## Exercise brief
Transcribe, with complete accuracy, all of the entries below except for the pictures.

(Supplied records)

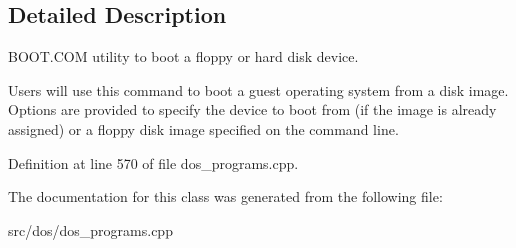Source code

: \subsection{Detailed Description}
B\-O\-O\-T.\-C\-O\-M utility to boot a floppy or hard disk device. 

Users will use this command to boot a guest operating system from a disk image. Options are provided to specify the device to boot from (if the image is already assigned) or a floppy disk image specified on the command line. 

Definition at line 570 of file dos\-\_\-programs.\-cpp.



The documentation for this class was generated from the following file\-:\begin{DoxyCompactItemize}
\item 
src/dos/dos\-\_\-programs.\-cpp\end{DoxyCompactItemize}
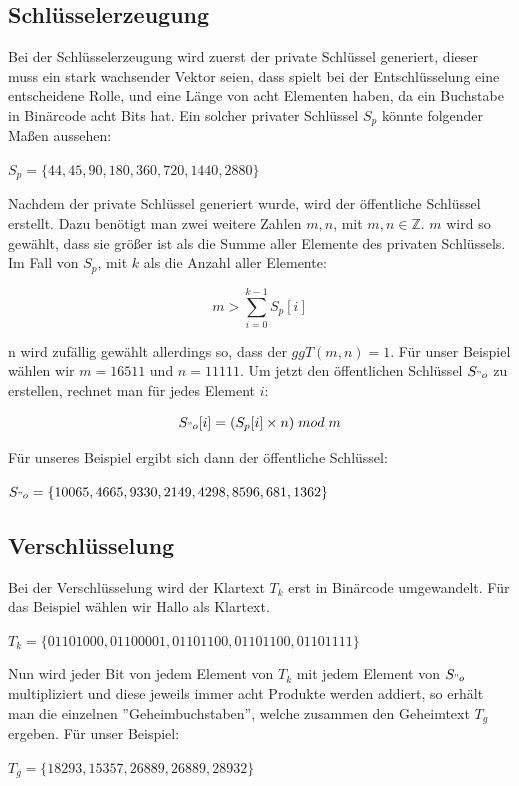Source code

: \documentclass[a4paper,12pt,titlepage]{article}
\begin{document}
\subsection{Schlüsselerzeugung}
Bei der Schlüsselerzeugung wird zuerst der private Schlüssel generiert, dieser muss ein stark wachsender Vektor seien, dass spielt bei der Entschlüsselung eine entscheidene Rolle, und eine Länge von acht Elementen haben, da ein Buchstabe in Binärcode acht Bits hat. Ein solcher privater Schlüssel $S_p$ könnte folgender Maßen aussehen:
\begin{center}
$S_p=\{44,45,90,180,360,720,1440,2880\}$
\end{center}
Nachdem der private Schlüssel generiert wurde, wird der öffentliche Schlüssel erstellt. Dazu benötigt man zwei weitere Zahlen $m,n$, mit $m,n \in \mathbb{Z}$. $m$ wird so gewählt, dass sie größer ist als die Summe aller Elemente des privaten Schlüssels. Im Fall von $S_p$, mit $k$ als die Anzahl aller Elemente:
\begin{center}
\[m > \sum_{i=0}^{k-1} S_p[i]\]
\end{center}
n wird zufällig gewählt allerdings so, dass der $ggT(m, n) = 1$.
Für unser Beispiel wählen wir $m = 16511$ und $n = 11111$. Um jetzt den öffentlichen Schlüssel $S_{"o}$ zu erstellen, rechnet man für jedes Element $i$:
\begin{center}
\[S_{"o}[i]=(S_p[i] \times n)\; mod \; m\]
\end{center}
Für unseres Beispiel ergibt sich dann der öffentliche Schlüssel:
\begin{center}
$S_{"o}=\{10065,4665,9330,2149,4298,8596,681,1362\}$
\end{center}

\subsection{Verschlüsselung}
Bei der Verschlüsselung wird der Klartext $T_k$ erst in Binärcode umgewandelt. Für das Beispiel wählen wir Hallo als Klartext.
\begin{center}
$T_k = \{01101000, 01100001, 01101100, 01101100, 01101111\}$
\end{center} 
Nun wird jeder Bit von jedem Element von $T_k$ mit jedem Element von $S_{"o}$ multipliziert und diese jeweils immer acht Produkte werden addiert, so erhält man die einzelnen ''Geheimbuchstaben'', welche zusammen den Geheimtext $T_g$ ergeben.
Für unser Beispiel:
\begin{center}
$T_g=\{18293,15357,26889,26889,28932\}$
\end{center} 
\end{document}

(End Supplied records)

## Exercise output
Source code

: \subsection{Detailed Description}
B\-O\-O\-T.\-C\-O\-M utility to boot a floppy or hard disk device. 

Users will use this command to boot a guest operating system from a disk image. Options are provided to specify the device to boot from (if the image is already assigned) or a floppy disk image specified on the command line. 

Definition at line 570 of file dos\-\_\-programs.\-cpp.



The documentation for this class was generated from the following file\-:\begin{DoxyCompactItemize}
\item 
src/dos/dos\-\_\-programs.\-cpp\end{DoxyCompactItemize}
Source code

: \documentclass[a4paper,12pt,titlepage]{article}
\begin{document}
\subsection{Schlüsselerzeugung}
Bei der Schlüsselerzeugung wird zuerst der private Schlüssel generiert, dieser muss ein stark wachsender Vektor seien, dass spielt bei der Entschlüsselung eine entscheidene Rolle, und eine Länge von acht Elementen haben, da ein Buchstabe in Binärcode acht Bits hat. Ein solcher privater Schlüssel $S_p$ könnte folgender Maßen aussehen:
\begin{center}
$S_p=\{44,45,90,180,360,720,1440,2880\}$
\end{center}
Nachdem der private Schlüssel generiert wurde, wird der öffentliche Schlüssel erstellt. Dazu benötigt man zwei weitere Zahlen $m,n$, mit $m,n \in \mathbb{Z}$. $m$ wird so gewählt, dass sie größer ist als die Summe aller Elemente des privaten Schlüssels. Im Fall von $S_p$, mit $k$ als die Anzahl aller Elemente:
\begin{center}
\[m > \sum_{i=0}^{k-1} S_p[i]\]
\end{center}
n wird zufällig gewählt allerdings so, dass der $ggT(m, n) = 1$.
Für unser Beispiel wählen wir $m = 16511$ und $n = 11111$. Um jetzt den öffentlichen Schlüssel $S_{"o}$ zu erstellen, rechnet man für jedes Element $i$:
\begin{center}
\[S_{"o}[i]=(S_p[i] \times n)\; mod \; m\]
\end{center}
Für unseres Beispiel ergibt sich dann der öffentliche Schlüssel:
\begin{center}
$S_{"o}=\{10065,4665,9330,2149,4298,8596,681,1362\}$
\end{center}

\subsection{Verschlüsselung}
Bei der Verschlüsselung wird der Klartext $T_k$ erst in Binärcode umgewandelt. Für das Beispiel wählen wir Hallo als Klartext.
\begin{center}
$T_k = \{01101000, 01100001, 01101100, 01101100, 01101111\}$
\end{center} 
Nun wird jeder Bit von jedem Element von $T_k$ mit jedem Element von $S_{"o}$ multipliziert und diese jeweils immer acht Produkte werden addiert, so erhält man die einzelnen ''Geheimbuchstaben'', welche zusammen den Geheimtext $T_g$ ergeben.
Für unser Beispiel:
\begin{center}
$T_g=\{18293,15357,26889,26889,28932\}$
\end{center} 
\end{document}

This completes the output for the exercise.